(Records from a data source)
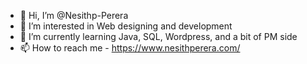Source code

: - 👋 Hi, I’m @Nesithp-Perera
- 👀 I’m interested in Web designing and development 
- 🌱 I’m currently learning Java, SQL, Wordpress, and a bit of PM side  
- 📫 How to reach me - https://www.nesithperera.com/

## EXERCISE DIRECTIONS
After locating the line containing "- 👀 I’m interested", write out that line and all remaining lines of the records exactly, with nothing added.

## TASK RESULT
- 👀 I’m interested in Web designing and development 
- 🌱 I’m currently learning Java, SQL, Wordpress, and a bit of PM side  
- 📫 How to reach me - https://www.nesithperera.com/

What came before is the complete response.